### WHAT THIS TASK INVOLVES
Return the lines of the listing below exactly as they appear, beginning at the one with "Construct a continuous" and stopping after the one with "In a large scale"; do not include pictures.

### RECORDS FOR THIS TASK
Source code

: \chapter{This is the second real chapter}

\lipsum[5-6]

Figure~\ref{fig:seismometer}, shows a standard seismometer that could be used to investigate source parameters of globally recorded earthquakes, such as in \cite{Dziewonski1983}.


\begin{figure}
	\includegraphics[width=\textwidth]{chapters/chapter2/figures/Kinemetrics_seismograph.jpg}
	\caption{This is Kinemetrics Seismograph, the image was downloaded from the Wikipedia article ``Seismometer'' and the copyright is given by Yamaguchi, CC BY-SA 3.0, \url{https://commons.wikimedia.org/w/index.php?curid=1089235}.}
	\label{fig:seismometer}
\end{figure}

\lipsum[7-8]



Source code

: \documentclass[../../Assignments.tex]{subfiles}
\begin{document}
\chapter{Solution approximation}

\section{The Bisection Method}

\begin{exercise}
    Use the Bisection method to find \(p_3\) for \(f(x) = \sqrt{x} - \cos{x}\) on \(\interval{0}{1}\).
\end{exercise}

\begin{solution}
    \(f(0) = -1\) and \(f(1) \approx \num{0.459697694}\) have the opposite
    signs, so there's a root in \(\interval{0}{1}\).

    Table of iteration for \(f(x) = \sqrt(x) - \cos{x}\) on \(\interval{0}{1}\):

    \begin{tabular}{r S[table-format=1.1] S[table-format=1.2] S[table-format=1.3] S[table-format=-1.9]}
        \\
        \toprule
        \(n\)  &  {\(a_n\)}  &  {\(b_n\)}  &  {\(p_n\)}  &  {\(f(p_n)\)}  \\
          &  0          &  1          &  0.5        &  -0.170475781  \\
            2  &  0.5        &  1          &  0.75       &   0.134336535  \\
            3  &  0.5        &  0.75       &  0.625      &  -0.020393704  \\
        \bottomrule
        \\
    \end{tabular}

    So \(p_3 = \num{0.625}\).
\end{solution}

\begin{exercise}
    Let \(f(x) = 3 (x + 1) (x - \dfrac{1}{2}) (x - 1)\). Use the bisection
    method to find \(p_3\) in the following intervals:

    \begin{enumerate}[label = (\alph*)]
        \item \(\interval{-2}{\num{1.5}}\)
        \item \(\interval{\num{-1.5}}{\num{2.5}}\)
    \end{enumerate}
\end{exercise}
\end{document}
==
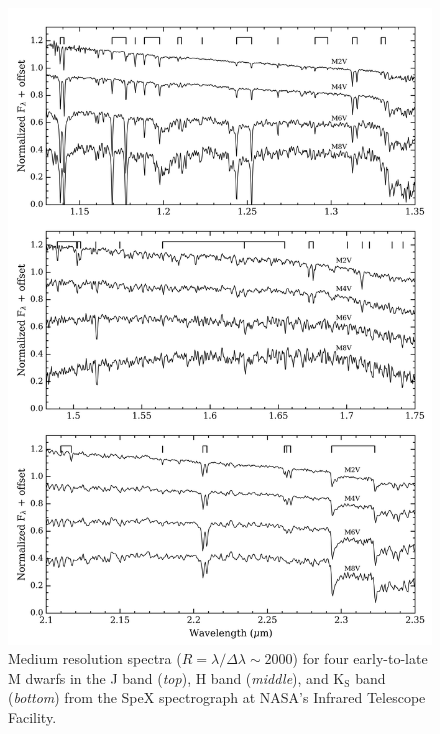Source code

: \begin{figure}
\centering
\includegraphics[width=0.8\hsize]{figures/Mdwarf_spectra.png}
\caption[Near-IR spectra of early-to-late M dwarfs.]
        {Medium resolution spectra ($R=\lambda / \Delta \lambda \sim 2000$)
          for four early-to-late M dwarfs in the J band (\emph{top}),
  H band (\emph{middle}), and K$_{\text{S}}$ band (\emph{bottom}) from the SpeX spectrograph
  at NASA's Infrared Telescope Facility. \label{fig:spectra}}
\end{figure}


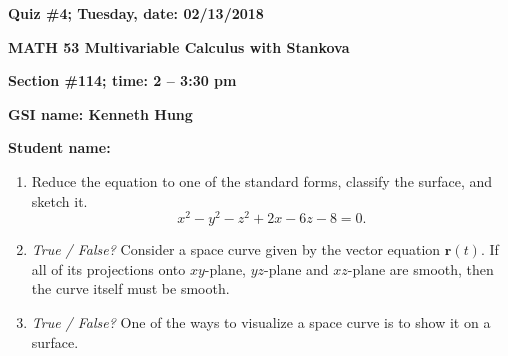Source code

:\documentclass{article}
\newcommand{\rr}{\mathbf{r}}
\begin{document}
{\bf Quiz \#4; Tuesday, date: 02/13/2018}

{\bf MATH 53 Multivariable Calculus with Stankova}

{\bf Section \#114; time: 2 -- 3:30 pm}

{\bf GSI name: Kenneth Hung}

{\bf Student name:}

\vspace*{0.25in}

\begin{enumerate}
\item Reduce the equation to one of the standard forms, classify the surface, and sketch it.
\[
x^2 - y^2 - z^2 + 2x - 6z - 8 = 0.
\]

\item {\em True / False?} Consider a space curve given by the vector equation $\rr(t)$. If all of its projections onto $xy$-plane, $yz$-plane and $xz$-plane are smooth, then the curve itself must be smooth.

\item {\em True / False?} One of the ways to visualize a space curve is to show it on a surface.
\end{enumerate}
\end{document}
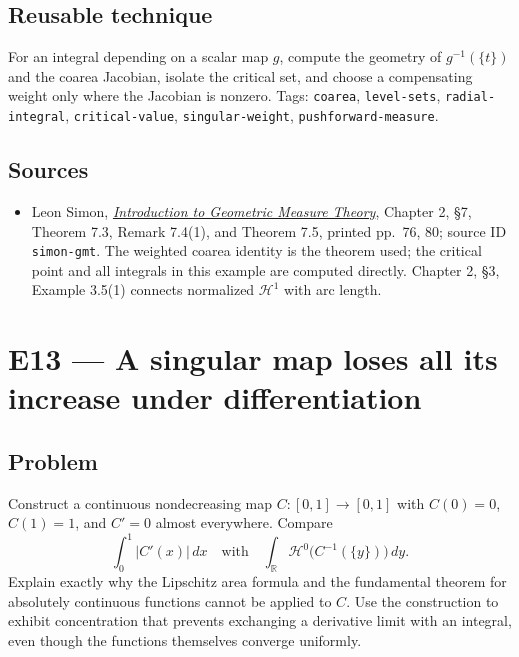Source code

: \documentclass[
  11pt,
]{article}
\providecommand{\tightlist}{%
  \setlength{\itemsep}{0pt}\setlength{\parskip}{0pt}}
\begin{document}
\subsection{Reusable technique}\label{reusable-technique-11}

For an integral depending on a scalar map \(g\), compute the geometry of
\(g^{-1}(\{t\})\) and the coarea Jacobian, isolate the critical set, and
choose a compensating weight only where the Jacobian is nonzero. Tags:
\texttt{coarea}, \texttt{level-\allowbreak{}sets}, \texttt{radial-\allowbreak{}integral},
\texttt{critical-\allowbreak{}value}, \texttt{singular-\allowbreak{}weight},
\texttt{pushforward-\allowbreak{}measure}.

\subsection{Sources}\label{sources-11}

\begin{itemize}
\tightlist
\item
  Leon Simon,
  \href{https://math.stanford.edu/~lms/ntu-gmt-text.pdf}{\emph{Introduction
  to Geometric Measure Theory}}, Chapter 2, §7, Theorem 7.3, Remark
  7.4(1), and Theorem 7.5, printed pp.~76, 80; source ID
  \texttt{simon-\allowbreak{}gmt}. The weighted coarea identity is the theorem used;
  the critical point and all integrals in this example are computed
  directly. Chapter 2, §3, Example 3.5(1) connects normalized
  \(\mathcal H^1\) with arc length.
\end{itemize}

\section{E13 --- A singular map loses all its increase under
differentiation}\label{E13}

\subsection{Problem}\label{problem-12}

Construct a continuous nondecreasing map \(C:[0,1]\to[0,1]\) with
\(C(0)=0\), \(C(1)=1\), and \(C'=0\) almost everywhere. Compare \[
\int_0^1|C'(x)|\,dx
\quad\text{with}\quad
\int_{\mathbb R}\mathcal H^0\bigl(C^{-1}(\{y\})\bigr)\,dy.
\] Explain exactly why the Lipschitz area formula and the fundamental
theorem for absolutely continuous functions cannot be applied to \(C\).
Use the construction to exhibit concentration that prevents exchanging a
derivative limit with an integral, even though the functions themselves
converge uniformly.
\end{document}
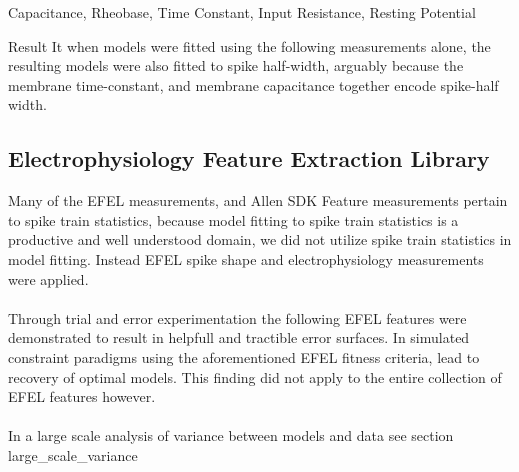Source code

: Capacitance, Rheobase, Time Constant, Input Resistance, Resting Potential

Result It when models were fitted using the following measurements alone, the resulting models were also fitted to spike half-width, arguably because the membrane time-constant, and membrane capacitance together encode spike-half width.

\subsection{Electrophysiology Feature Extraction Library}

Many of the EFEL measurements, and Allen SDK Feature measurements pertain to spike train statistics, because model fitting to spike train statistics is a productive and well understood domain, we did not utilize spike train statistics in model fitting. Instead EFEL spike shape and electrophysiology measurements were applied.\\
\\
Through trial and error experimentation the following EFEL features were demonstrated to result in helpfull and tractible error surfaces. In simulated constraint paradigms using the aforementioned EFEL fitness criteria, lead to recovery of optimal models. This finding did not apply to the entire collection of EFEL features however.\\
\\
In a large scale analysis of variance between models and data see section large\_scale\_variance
* * *
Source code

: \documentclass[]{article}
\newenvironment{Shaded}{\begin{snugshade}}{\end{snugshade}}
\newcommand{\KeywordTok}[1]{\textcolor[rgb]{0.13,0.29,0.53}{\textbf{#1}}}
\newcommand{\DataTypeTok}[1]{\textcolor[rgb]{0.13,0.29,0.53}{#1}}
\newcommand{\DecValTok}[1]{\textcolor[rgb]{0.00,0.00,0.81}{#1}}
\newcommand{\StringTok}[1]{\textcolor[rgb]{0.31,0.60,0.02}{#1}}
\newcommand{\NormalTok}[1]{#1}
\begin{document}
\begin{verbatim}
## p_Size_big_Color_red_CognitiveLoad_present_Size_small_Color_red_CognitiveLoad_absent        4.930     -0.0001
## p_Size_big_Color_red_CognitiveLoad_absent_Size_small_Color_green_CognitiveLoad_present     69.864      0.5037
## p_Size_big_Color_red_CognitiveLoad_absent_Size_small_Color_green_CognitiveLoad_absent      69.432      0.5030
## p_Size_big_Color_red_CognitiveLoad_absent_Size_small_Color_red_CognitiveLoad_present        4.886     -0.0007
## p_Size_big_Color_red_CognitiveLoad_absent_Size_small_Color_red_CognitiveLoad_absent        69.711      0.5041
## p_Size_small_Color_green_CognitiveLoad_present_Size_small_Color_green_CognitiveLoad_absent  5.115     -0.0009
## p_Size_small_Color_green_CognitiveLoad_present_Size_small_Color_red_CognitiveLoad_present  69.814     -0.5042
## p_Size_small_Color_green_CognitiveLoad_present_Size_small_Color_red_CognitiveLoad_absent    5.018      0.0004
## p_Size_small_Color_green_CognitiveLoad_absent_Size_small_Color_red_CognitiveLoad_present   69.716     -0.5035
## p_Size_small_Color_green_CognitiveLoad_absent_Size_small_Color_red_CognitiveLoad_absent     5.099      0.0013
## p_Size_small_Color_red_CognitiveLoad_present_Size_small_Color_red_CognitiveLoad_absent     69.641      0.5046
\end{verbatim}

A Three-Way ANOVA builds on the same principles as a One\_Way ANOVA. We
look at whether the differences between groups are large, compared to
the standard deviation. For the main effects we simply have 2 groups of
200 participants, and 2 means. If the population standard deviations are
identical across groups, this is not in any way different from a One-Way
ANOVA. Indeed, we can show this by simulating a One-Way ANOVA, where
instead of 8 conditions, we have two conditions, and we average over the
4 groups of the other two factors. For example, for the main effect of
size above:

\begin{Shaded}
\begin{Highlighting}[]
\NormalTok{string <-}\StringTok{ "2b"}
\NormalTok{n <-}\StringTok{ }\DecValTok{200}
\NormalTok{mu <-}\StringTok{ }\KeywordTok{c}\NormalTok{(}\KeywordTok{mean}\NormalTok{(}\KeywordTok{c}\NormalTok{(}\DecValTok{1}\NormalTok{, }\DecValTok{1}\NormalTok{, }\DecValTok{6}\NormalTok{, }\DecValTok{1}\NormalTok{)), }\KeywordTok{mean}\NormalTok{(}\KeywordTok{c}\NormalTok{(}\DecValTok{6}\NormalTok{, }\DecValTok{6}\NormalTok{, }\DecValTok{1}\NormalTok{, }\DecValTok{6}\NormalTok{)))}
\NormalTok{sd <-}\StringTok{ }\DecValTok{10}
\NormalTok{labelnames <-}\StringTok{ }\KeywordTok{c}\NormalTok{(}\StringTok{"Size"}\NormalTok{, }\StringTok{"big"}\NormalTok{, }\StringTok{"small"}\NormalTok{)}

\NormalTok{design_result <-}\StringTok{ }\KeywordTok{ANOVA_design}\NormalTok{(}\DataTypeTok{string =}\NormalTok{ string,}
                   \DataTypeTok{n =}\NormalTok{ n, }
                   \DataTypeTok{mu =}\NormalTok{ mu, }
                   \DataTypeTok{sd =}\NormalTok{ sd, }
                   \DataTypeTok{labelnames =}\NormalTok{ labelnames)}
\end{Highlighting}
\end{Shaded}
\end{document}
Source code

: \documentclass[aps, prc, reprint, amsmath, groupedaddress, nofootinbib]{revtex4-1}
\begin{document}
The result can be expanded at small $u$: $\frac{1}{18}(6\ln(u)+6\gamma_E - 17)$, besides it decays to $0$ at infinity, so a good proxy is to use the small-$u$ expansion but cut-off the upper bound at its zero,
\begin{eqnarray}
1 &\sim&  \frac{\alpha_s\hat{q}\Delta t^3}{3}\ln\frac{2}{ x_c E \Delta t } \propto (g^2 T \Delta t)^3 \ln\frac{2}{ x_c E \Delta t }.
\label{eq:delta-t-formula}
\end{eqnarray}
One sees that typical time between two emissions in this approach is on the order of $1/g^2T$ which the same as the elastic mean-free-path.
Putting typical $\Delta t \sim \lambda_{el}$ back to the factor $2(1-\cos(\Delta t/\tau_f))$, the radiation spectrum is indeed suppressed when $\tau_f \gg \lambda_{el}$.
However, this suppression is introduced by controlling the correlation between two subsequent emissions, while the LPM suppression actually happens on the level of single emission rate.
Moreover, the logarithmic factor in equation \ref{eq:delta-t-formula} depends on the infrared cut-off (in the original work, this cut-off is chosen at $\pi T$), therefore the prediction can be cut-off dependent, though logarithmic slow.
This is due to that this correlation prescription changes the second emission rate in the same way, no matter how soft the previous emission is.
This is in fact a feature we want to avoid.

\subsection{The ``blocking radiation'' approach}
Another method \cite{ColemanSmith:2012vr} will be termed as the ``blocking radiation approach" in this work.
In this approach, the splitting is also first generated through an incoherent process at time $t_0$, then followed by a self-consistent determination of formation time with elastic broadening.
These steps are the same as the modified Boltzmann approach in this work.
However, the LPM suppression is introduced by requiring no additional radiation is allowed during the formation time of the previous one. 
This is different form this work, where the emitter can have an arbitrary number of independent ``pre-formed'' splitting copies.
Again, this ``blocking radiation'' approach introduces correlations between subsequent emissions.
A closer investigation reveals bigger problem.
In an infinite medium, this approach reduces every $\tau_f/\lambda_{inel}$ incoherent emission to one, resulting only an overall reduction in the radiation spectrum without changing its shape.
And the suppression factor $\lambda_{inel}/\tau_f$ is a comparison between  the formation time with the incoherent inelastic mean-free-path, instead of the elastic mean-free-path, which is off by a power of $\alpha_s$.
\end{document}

### WORKED SOLUTION
Construct a continuous nondecreasing map \(C:[0,1]\to[0,1]\) with
\(C(0)=0\), \(C(1)=1\), and \(C'=0\) almost everywhere. Compare \[
\int_0^1|C'(x)|\,dx
\quad\text{with}\quad
\int_{\mathbb R}\mathcal H^0\bigl(C^{-1}(\{y\})\bigr)\,dy.
\] Explain exactly why the Lipschitz area formula and the fundamental
theorem for absolutely continuous functions cannot be applied to \(C\).
Use the construction to exhibit concentration that prevents exchanging a
derivative limit with an integral, even though the functions themselves
converge uniformly.
\end{document}
Source code

: Capacitance, Rheobase, Time Constant, Input Resistance, Resting Potential

Result It when models were fitted using the following measurements alone, the resulting models were also fitted to spike half-width, arguably because the membrane time-constant, and membrane capacitance together encode spike-half width.

\subsection{Electrophysiology Feature Extraction Library}

Many of the EFEL measurements, and Allen SDK Feature measurements pertain to spike train statistics, because model fitting to spike train statistics is a productive and well understood domain, we did not utilize spike train statistics in model fitting. Instead EFEL spike shape and electrophysiology measurements were applied.\\
\\
Through trial and error experimentation the following EFEL features were demonstrated to result in helpfull and tractible error surfaces. In simulated constraint paradigms using the aforementioned EFEL fitness criteria, lead to recovery of optimal models. This finding did not apply to the entire collection of EFEL features however.\\
\\
In a large scale analysis of variance between models and data see section large\_scale\_variance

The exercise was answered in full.